• Assigned task: The answer must consist of each line below that contains the word "spawn", copied in full.

• Records to use:

□ □ □

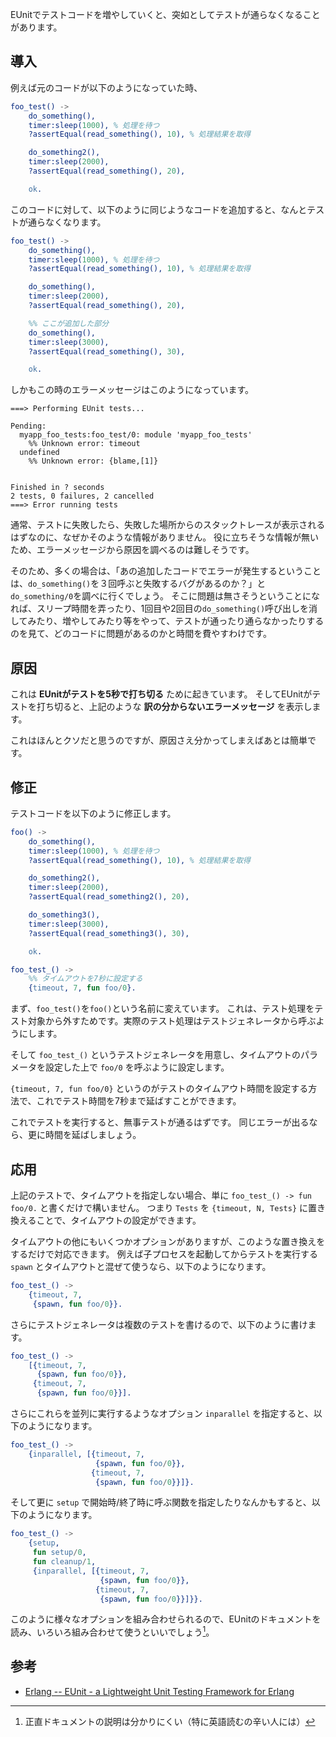 EUnitでテストコードを増やしていくと、突如としてテストが通らなくなることがあります。

## 導入

例えば元のコードが以下のようになっていた時、

```erlang
foo_test() ->
    do_something(),
    timer:sleep(1000), % 処理を待つ
    ?assertEqual(read_something(), 10), % 処理結果を取得

    do_something2(),
    timer:sleep(2000),
    ?assertEqual(read_something(), 20),

    ok.
```

このコードに対して、以下のように同じようなコードを追加すると、なんとテストが通らなくなります。

```erlang
foo_test() ->
    do_something(),
    timer:sleep(1000), % 処理を待つ
    ?assertEqual(read_something(), 10), % 処理結果を取得

    do_something(),
    timer:sleep(2000),
    ?assertEqual(read_something(), 20),

    %% ここが追加した部分
    do_something(),
    timer:sleep(3000),
    ?assertEqual(read_something(), 30),

    ok.
```

しかもこの時のエラーメッセージはこのようになっています。

```
===> Performing EUnit tests...

Pending:
  myapp_foo_tests:foo_test/0: module 'myapp_foo_tests'
    %% Unknown error: timeout
  undefined
    %% Unknown error: {blame,[1]}


Finished in ? seconds
2 tests, 0 failures, 2 cancelled
===> Error running tests
```

通常、テストに失敗したら、失敗した場所からのスタックトレースが表示されるはずなのに、なぜかそのような情報がありません。
役に立ちそうな情報が無いため、エラーメッセージから原因を調べるのは難しそうです。

そのため、多くの場合は、「あの追加したコードでエラーが発生するということは、`do_something()`を３回呼ぶと失敗するバグがあるのか？」と`do_something/0`を調べに行くでしょう。
そこに問題は無さそうということになれば、スリープ時間を弄ったり、1回目や2回目の`do_something()`呼び出しを消してみたり、増やしてみたり等をやって、テストが通ったり通らなかったりするのを見て、どのコードに問題があるのかと時間を費やすわけです。

## 原因

これは **EUnitがテストを5秒で打ち切る** ために起きています。
そしてEUnitがテストを打ち切ると、上記のような **訳の分からないエラーメッセージ** を表示します。

これはほんとクソだと思うのですが、原因さえ分かってしまえばあとは簡単です。

## 修正

テストコードを以下のように修正します。

```erlang
foo() ->
    do_something(),
    timer:sleep(1000), % 処理を待つ
    ?assertEqual(read_something(), 10), % 処理結果を取得

    do_something2(),
    timer:sleep(2000),
    ?assertEqual(read_something2(), 20),

    do_something3(),
    timer:sleep(3000),
    ?assertEqual(read_something3(), 30),

    ok.

foo_test_() ->
    %% タイムアウトを7秒に設定する
    {timeout, 7, fun foo/0}.
```

まず、`foo_test()`を`foo()`という名前に変えています。
これは、テスト処理をテスト対象から外すためです。実際のテスト処理はテストジェネレータから呼ぶようにします。

そして `foo_test_()` というテストジェネレータを用意し、タイムアウトのパラメータを設定した上で `foo/0` を呼ぶように設定します。

`{timeout, 7, fun foo/0}` というのがテストのタイムアウト時間を設定する方法で、これでテスト時間を7秒まで延ばすことができます。

これでテストを実行すると、無事テストが通るはずです。
同じエラーが出るなら、更に時間を延ばしましょう。

## 応用

上記のテストで、タイムアウトを指定しない場合、単に `foo_test_() -> fun foo/0.` と書くだけで構いません。
つまり `Tests` を `{timeout, N, Tests}` に置き換えることで、タイムアウトの設定ができます。

タイムアウトの他にもいくつかオプションがありますが、このような置き換えをするだけで対応できます。
例えば子プロセスを起動してからテストを実行する `spawn` とタイムアウトと混ぜて使うなら、以下のようになります。

```erlang
foo_test_() ->
    {timeout, 7,
     {spawn, fun foo/0}}.
```

さらにテストジェネレータは複数のテストを書けるので、以下のように書けます。

```erlang
foo_test_() ->
    [{timeout, 7,
      {spawn, fun foo/0}},
     {timeout, 7,
      {spawn, fun foo/0}}].
```

さらにこれらを並列に実行するようなオプション `inparallel` を指定すると、以下のようになります。

```erlang
foo_test_() ->
    {inparallel, [{timeout, 7,
                   {spawn, fun foo/0}},
                  {timeout, 7,
                   {spawn, fun foo/0}}]}.
```

そして更に `setup` で開始時/終了時に呼ぶ関数を指定したりなんかもすると、以下のようになります。

```erlang
foo_test_() ->
    {setup,
     fun setup/0,
     fun cleanup/1,
     {inparallel, [{timeout, 7,
                    {spawn, fun foo/0}},
                   {timeout, 7,
                    {spawn, fun foo/0}}]}}.
```

このように様々なオプションを組み合わせられるので、EUnitのドキュメントを読み、いろいろ組み合わせて使うといいでしょう[^1]。

[^1]: 正直ドキュメントの説明は分かりにくい（特に英語読むの辛い人には）

## 参考

- [Erlang -- EUnit - a Lightweight Unit Testing Framework for Erlang](http://erlang.org/doc/apps/eunit/chapter.html)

□ □ □

• Reply to the task:
例えば子プロセスを起動してからテストを実行する `spawn` とタイムアウトと混ぜて使うなら、以下のようになります。
     {spawn, fun foo/0}}.
      {spawn, fun foo/0}},
      {spawn, fun foo/0}}].
                   {spawn, fun foo/0}},
                   {spawn, fun foo/0}}]}.
                    {spawn, fun foo/0}},
                    {spawn, fun foo/0}}]}}.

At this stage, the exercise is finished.